Markets move on risk sentiment as Iran’s minister says Hormuz shipping stays open during ceasefire period

    by VT Markets
    /
    Apr 17, 2026

    Iran’s foreign minister, Abbas Araghchi, said on Friday that after the ceasefire in Lebanon, all commercial shipping through the Strait of Hormuz would be fully open for the rest of the ceasefire period. He said vessels would use a coordinated route set out by Iran’s Ports and Maritime Organisation.

    US President Donald Trump posted on Truth Social that the Strait of Hormuz was open for “full passage”. He said a naval blockade would still apply to Iran until a US-Iran transaction was “100% complete”, and said the process should move quickly because most points are already negotiated.
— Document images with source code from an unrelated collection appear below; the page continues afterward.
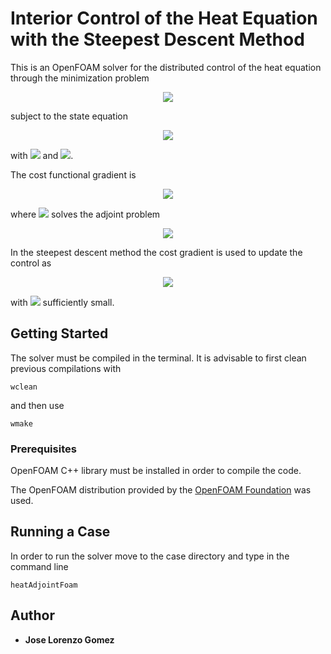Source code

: # Interior Control of the Heat Equation with the Steepest Descent Method

This is an OpenFOAM solver for the distributed control of the heat equation through the minimization problem

<p align="center">
  <img src="https://latex.codecogs.com/gif.latex?%5Cbegin%7Balign*%7D%20%5Cmin_%7Bu%20%5Cin%20L%5E2%20%5Cleft%28%20%5COmega%20%5Ctimes%20%5Cleft%28%200%20%2C%20T%20%5Cright%29%20%5Cright%29%7D%20%5Cmathcal%7BJ%7D%20%5Cleft%28%20u%20%2C%20y%20%5Cleft%28%20u%20%5Cright%29%20%5Cright%29%20%3D%20%26%20%5Cmin_%7Bu%20%5Cin%20L%5E2%20%5Cleft%28%20%5COmega%20%5Ctimes%20%5Cleft%28%200%20%2C%20T%20%5Cright%29%20%5Cright%29%7D%20%5Cfrac%7B%5Cbeta_1%7D%7B2%7D%20%5Cint_0%5ET%20%5Cint_%7B%5COmega%7D%20u%5E2%20%5Cmathrm%7Bd%7D%20%5COmega%20%5C%2C%20%5Cmathrm%7Bd%7Dt%20&plus;%20%5Cfrac%7B%5Cbeta_2%7D%7B2%7D%5Cint_0%5ET%20%5Cint_%7B%5COmega%7D%20%5Cleft%28%20y%20-%20y_d%20%5Cright%29%5E2%20%5Cmathrm%7Bd%7D%20%5COmega%20%5C%2C%20%5Cmathrm%7Bd%7Dt%20&plus;%20%5Cfrac%7B%5Cbeta_3%7D%7B2%7D%20%5Cint_%7B%5COmega%7D%20%5Cleft%28%20y%5Cleft%28%20%5Ccdot%2C%20T%20%5Cright%29%20-%20Y_d%20%5Cright%29%5E2%20%5Cmathrm%7Bd%7D%20%5COmega%2C%20%5Cquad%20%5Cbeta_1%2C%20%5C%20%5Cbeta_2%2C%20%5C%20%5Cbeta_3%20%5Cin%20%5Cmathbb%7BR%7D%5E&plus;%2C%20%5Cend%7Balign*%7D">
</p>

subject to the state equation

<p align="center">
    <img src="https://latex.codecogs.com/gif.latex?%5Cbegin%7Bcases%7D%20%5Cpartial_t%20y%20-%20%5CDelta%20y%20%3D%20f%20&plus;%20u%20%26%20%5Ctext%7Bin%20%7D%20Q%20%3D%20%5COmega%20%5Ctimes%20%5Cleft%28%200%2C%20T%20%5Cright%29%2C%5C%5C%20y%20%3D%20y_D%20%26%20%5Ctext%7Bon%20%7D%20%5CSigma_D%20%3D%20%5CGamma_D%20%5Ctimes%20%5Cleft%28%200%2C%20T%20%5Cright%29%2C%5C%5C%20%5Cdisplaystyle%20%5Cfrac%7B%5Cpartial%20y%7D%7B%5Cpartial%20n%7D%20%3D%20y_N%20%26%20%5Ctext%7Bon%20%7D%20%5CSigma_N%20%3D%20%5CGamma_N%20%5Ctimes%20%5Cleft%28%200%2C%20T%20%5Cright%29%2C%5C%5C%20y%20%5Cleft%28%20%5Ccdot%2C%200%20%5Cright%29%20%3D%20y_0%20%26%20%5Ctext%7Bin%20%7D%20%5COmega%2C%20%5Cend%7Bcases%7D">
</p>

with <img src="https://latex.codecogs.com/gif.latex?%5CGamma%20%3D%20%5CGamma_D%20%5Ccup%20%5CGamma_N"> and <img src ="https://latex.codecogs.com/gif.latex?%5CGamma_D%20%5Ccap%20%5CGamma_N%3D%20%5Cemptyset">.

The cost functional gradient is

<p align="center">
    <img src="https://latex.codecogs.com/gif.latex?%5Cmathcal%7BJ%7D%5E%5Cprime%20%5Cleft%28%20u%20%5Cright%29%20%3D%20%5Cvarphi%20&plus;%20%5Cbeta_1%20u%2C">
</p>

where <img src="https://latex.codecogs.com/gif.latex?%5Cvarphi"> solves the adjoint problem

<p align="center">
    <img src="https://latex.codecogs.com/gif.latex?%5Cbegin%7Bcases%7D%20-%5Cpartial_t%20%5Cvarphi%20-%20%5CDelta%20%5Cvarphi%20%3D%20%5Cbeta_2%20%5Cleft%28%20y%20-%20y_d%20%5Cright%29%2C%20%26%20%5Ctext%7Bin%20%7D%20Q%2C%20%5C%5C%20%5Cvarphi%5Cleft%28%20%5Ccdot%2C%20T%20%5Cright%29%20%3D%20%5Cbeta_3%20%5Cleft%28%20y%20%5Cleft%28%20%5Ccdot%2C%20T%20%5Cright%29%20-%20Y_d%20%5Cright%29%2C%20%26%20%5Ctext%7Bin%20%7D%20%5COmega%2C%20%5C%5C%20%5Cvarphi%20%3D%200%2C%20%26%20%5Ctext%7Bon%20%7D%20%5CSigma_D%2C%20%5C%5C%20%5Cdisplaystyle%20%5Cfrac%7B%5Cpartial%20%5Cvarphi%7D%7B%5Cpartial%20n%7D%20%3D%200%2C%20%26%20%5Ctext%7Bon%20%7D%20%5CSigma_N.%20%5Cend%7Bcases%7D">
</p>

In the steepest descent method the cost gradient is used to update the control as

<p align="center">
    <img src="https://latex.codecogs.com/gif.latex?u%5E%7B%5Cleft%28%20n%20&plus;%201%20%5Cright%29%7D%20%3D%20u%5E%7B%5Cleft%28%20n%20%5Cright%29%7D%20-%20%5Cepsilon%20%5Cmathcal%7BJ%7D%5E%5Cprime%20%5Cleft%28%20u%5E%7B%5Cleft%28%20n%20%5Cright%29%7D%20%5Cright%29%2C%20%5Cquad%20%5Cepsilon%20%5Cin%20%5Cmathbb%7BR%7D%5E&plus;%2C">
</p>

with <img src="https://latex.codecogs.com/gif.latex?%5Cepsilon"> sufficiently small.

## Getting Started

The solver must be compiled in the terminal. It is advisable to first clean previous compilations with

```
wclean
```

and then use

```
wmake
```

### Prerequisites

OpenFOAM C++ library must be installed in order to compile the code.

The OpenFOAM distribution provided by the [OpenFOAM Foundation](https://openfoam.org/) was used.

## Running a Case

In order to run the solver move to the case directory and type in the command line

```
heatAdjointFoam
```

## Author

* **Jose Lorenzo Gomez**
    Following the reports, US stock index futures were up between 0.8% and 1.2% at the time of publication. The US Dollar Index (DXY) was below 97.70, its lowest level since late February, and was down more than 0.5% on the day.

    The opening of the Strait of Hormuz, even with a specific blockade on Iran, should lower the geopolitical risk premium baked into oil prices. This key waterway sees about a fifth of the world’s daily oil supply pass through it, and recent tensions had kept WTI crude futures trading above $95 a barrel through March of 2026. We should consider strategies that benefit from falling oil prices, such as buying put options on crude futures expiring in the next two to three months.

    This news is also a clear signal to expect a decline in broad market volatility. The CBOE Volatility Index (VIX) will likely fall from its current levels in the low 20s, much like we saw during the temporary de-escalation in the spring of 2025 when it dropped nearly 30% in two weeks. Selling out-of-the-money call spreads on the VIX or VIX-related ETFs offers a way to capitalize on this expected return to calm.

    Lower energy costs directly combat the inflation concerns that have been weighing on the market this year. With the latest March 2026 Consumer Price Index report showing inflation still stubbornly high at 3.1%, this development could give the Federal Reserve more justification to proceed with a potential rate cut this summer. This improves the outlook for equities, making bullish call options on the S&P 500 index attractive.

    The US Dollar’s decline is a direct result of this risk-on sentiment, as capital flows from the safety of the dollar to higher-growth assets. We have seen the DXY drop below 97.70 for the first time since February 2026, a significant technical breakdown. This trend supports taking bearish positions on the dollar through options on currency ETFs.

    However, the situation remains fragile, as the blockade on Iran is still in full effect pending completion of a “transaction.” Any negative headlines from these negotiations could cause a rapid reversal in sentiment, snapping oil prices and volatility higher. We must therefore keep our position sizes moderate and use defined-risk option strategies to protect against a sudden shift.